A dog's life all the way to Italy in horrendous conditions

"A mountain of cages"
SPAIN/ITALY (Agencies) This site has been writing about animal welfare in its many manifestations, good and bad, for a number of years. Recently, we wrote about how overwhelmed most of the area's refuge centres are at this time of year. And now comes another tragic story. On July 9, one of the Guardia Civil's Seprona units stopped a van carrying 26 dogs to a centre in Northern Italy called Vita, Una Zampa Per Spagna (Life, A Paw for Spain). "A mountain of cages," said Nieves Orellana, President of the Society for the Protection of Animals and Plants, of Cadiz. The ones on the outside of the pile didn't have it so bad, but on the inside ... >>>
And they had no water in a vehicle that was totally inappropriate for transporting animals as there was not ventilation either.

While these dogs were headed for Milan, and Seprona is aware that similar trips go to plenty of other places in Europe, including, Holland, Germany and even Romania, the question remains: Why are so many dogs taken elsewhere?
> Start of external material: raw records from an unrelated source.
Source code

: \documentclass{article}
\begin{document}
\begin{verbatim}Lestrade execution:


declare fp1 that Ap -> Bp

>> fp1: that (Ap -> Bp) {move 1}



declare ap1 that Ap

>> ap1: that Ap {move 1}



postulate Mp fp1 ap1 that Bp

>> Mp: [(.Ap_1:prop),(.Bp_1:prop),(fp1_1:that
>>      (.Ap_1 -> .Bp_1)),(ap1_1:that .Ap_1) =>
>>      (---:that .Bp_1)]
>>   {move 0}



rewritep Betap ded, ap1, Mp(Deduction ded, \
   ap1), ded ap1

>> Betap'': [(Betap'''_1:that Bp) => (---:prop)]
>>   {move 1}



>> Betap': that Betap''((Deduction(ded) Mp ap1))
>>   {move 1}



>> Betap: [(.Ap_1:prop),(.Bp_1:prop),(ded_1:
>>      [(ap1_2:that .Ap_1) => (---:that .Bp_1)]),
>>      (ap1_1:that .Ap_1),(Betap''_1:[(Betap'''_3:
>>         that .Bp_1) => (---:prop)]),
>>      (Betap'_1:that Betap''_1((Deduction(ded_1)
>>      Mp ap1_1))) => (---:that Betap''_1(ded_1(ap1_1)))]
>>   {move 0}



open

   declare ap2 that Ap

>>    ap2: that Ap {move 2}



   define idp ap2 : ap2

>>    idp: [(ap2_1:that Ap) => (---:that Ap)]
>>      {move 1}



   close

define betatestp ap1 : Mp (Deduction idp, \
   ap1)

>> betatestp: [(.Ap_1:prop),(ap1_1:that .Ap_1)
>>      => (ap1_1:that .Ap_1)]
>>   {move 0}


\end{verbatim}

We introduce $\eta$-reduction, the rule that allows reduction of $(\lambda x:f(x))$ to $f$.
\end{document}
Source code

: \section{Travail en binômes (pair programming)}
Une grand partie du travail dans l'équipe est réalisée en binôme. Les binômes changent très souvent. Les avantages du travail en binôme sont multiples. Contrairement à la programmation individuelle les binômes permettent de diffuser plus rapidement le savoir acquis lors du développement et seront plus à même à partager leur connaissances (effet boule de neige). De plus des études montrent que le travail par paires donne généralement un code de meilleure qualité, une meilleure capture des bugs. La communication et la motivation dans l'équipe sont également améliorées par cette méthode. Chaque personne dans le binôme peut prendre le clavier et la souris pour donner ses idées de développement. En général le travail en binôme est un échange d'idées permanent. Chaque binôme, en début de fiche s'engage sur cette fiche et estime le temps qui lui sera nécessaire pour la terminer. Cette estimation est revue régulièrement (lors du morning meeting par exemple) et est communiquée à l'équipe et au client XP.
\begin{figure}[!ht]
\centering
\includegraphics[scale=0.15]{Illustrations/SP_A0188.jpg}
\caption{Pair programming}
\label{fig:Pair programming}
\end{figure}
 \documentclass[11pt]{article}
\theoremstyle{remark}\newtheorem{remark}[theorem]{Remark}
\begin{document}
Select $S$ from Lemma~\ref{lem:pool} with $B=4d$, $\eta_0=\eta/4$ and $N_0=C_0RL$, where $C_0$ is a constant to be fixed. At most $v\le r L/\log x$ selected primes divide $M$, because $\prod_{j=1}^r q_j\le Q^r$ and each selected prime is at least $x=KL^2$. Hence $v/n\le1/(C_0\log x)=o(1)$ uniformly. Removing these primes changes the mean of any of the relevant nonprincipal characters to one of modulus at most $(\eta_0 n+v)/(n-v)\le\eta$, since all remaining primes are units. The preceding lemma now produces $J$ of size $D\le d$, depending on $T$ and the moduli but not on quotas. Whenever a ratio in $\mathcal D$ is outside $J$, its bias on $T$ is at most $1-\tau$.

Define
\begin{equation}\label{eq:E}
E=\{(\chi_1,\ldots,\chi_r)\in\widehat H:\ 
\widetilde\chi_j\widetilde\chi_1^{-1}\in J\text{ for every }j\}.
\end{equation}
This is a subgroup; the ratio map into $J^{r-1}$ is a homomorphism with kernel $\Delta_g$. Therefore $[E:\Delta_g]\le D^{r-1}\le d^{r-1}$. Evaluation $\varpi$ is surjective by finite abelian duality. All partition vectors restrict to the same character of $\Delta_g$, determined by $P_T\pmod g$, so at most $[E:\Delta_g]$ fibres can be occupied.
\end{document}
The alarm has rung louder thanks to this case; indeed, similar trips have been going on for at least a couple of years. The Guardia knows that vans carrying up to 80 dogs have set out from such various places as Valencia, Sevilla, Badajoz and Cádiz. Now, the aim is to find out more about their destinations.

The question is still there but the principal two theories are as follows:

One, that places such as this one in Italy take in animals whose final destiny is death in Spain, which heads the number of abandoned dogs in Europe with 109,074 dogs picked up last year (16,780 in Andalucía alone). They are usually taken to refuge for adoption and are usually put down after 15 days if, unadopted, they end up at an official dog pound. The system in Andalucía, and probably in most other regions, is extremely inefficient: numerous refuges taking in too many animals are overwhelmed and, because their volunteers are too busy taking care of the animals, do not get together as pressure groups to make sure the laws on animal welfare are applied by the many layers of policing in the country.

However, it is understood that the Italian refuges are in the opposite position, which is curious, given that a law was approved there in 2003 that prohibits animal sacrifice.

The second theory is a matter of money. As putting them down is illegal, the refuges get subsidies: the more animals they have, the bigger the subsidies. Good business.

Whethter the same is true in other countries to which dogs and cats are sent from Spain, we do not know (Do you? Please let us know!).

Neverhtless, the Spanish Guardia Civil cannot do anything about it once the animals have left the country, so they are limited to making sure the animals are transported according to European regulations, which include proper temperature regulation and water supply for journeys longer than eight hours.